Stored data:
====

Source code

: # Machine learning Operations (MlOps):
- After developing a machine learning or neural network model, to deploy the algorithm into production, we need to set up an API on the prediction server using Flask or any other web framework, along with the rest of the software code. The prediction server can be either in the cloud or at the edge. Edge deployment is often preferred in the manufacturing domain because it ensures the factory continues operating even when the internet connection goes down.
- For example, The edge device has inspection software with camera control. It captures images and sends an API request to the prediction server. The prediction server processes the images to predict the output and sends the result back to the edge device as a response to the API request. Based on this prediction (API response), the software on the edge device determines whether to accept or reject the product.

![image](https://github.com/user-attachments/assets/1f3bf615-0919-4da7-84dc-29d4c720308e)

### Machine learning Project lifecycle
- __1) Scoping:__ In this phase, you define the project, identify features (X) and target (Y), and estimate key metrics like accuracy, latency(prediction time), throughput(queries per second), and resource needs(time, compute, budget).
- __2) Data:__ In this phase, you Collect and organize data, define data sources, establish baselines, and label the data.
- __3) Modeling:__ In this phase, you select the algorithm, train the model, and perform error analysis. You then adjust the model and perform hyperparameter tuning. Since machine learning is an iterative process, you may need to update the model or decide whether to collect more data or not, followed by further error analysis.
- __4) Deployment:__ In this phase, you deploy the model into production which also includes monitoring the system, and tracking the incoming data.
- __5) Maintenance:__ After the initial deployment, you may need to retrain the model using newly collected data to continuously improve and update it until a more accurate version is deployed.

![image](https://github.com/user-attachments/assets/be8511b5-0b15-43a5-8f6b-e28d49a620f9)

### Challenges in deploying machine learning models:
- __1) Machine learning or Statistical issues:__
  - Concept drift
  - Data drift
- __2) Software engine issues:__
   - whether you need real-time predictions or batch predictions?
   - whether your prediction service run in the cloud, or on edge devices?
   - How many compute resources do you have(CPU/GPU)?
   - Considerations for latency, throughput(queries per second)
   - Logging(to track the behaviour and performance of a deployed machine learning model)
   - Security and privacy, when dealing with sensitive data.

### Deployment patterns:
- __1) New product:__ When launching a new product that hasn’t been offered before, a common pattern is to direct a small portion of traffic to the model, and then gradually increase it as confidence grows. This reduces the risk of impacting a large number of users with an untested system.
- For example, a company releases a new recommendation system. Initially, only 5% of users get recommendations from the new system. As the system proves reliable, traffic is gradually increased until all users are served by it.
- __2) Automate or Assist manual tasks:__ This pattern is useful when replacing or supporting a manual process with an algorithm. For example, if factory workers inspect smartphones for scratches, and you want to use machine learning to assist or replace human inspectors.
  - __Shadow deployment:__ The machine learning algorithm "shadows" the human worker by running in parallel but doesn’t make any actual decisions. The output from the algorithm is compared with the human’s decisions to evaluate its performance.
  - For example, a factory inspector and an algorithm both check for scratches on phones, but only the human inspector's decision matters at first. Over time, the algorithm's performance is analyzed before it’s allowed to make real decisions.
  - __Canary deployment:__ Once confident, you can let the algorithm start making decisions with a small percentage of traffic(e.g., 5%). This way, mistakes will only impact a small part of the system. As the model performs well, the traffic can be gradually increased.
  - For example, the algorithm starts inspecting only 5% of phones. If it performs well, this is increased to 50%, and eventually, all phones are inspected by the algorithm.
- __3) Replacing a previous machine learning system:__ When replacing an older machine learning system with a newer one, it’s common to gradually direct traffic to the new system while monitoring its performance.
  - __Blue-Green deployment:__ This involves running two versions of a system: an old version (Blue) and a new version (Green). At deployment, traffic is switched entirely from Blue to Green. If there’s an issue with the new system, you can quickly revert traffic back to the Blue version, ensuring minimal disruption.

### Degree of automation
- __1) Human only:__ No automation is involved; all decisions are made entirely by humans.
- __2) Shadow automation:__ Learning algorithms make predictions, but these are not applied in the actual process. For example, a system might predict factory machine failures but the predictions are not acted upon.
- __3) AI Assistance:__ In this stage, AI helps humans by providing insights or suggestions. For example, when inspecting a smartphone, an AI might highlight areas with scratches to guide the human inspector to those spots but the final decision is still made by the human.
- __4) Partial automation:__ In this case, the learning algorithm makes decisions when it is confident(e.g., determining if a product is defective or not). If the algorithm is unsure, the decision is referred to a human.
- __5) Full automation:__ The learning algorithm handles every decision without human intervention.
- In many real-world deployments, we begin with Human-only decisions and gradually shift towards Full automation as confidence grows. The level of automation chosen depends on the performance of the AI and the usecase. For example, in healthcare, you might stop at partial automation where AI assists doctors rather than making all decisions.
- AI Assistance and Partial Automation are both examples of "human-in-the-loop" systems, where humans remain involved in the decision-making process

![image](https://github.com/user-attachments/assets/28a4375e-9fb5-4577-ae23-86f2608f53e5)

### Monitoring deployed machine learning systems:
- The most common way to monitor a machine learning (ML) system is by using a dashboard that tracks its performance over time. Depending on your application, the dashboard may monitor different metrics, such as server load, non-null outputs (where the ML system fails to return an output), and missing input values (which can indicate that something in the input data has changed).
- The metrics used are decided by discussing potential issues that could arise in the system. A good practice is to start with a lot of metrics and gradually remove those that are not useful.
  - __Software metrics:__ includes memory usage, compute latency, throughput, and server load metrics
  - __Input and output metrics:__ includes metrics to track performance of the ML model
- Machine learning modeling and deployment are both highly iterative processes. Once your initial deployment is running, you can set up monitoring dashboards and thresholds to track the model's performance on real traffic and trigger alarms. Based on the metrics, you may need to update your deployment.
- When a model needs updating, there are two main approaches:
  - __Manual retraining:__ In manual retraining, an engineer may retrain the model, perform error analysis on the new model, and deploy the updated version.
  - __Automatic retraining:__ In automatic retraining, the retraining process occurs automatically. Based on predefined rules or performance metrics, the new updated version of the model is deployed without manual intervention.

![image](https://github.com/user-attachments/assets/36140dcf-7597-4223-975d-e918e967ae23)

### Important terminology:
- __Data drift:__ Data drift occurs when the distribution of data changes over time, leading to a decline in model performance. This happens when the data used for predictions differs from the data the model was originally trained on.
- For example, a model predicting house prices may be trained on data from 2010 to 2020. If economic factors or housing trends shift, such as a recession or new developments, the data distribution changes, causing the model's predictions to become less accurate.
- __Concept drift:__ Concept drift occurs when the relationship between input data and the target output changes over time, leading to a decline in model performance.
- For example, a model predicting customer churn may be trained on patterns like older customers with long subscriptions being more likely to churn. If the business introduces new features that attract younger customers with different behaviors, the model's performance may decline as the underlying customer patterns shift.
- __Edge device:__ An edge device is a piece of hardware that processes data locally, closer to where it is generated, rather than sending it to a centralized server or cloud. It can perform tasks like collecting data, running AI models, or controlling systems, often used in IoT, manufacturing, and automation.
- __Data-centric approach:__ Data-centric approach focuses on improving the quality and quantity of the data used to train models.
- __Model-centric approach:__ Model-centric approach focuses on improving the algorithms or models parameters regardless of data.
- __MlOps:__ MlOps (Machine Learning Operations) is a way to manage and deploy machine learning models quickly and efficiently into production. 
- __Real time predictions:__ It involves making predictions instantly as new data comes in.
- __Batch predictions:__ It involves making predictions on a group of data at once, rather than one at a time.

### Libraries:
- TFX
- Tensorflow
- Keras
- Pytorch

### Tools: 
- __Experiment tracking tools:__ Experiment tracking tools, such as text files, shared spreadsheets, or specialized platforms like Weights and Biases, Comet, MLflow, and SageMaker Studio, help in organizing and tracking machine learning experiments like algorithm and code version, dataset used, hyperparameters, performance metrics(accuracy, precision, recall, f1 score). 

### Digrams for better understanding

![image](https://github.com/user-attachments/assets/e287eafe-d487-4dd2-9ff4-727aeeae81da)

====

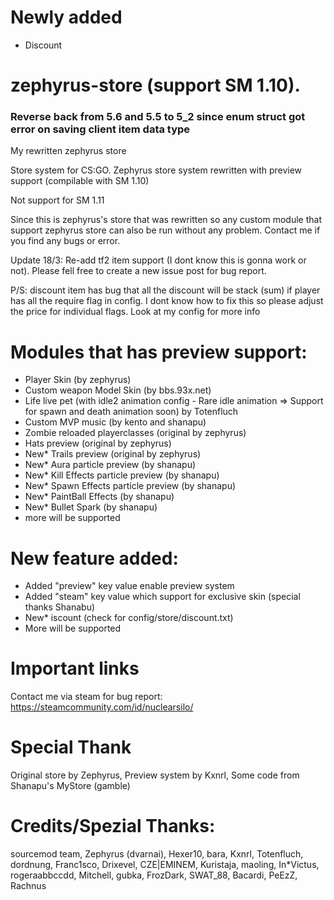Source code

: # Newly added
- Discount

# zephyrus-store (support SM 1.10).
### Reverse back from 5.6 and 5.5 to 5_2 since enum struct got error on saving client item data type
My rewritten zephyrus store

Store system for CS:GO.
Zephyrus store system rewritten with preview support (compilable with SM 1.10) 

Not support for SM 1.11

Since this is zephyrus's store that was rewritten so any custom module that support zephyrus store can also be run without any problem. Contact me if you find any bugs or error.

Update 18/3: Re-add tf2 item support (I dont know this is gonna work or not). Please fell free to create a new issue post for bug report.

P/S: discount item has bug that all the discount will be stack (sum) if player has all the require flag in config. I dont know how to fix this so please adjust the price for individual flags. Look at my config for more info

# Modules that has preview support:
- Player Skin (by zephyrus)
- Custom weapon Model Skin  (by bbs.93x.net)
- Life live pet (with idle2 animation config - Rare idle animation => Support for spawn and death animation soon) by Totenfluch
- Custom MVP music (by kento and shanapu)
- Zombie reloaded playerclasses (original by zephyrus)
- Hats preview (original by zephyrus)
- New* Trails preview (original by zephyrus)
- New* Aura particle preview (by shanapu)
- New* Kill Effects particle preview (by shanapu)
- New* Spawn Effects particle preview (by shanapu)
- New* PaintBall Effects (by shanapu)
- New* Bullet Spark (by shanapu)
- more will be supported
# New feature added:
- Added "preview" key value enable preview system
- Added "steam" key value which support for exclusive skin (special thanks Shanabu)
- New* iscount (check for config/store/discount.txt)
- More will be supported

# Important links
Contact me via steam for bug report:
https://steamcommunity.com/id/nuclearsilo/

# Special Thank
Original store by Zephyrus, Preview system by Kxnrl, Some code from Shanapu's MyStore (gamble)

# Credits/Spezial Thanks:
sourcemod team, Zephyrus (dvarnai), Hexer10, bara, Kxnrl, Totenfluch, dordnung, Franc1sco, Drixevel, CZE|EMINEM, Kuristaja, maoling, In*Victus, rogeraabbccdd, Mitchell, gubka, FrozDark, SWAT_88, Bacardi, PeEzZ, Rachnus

====

■ Task objective
Once you find the line with "Store system for CS:GO." in the entries above, output it and each line after it up to and including the line with "Update 18/3: Re-add", and nothing else.

■ Solution
Store system for CS:GO.
Zephyrus store system rewritten with preview support (compilable with SM 1.10) 

Not support for SM 1.11

Since this is zephyrus's store that was rewritten so any custom module that support zephyrus store can also be run without any problem. Contact me if you find any bugs or error.

Update 18/3: Re-add tf2 item support (I dont know this is gonna work or not). Please fell free to create a new issue post for bug report.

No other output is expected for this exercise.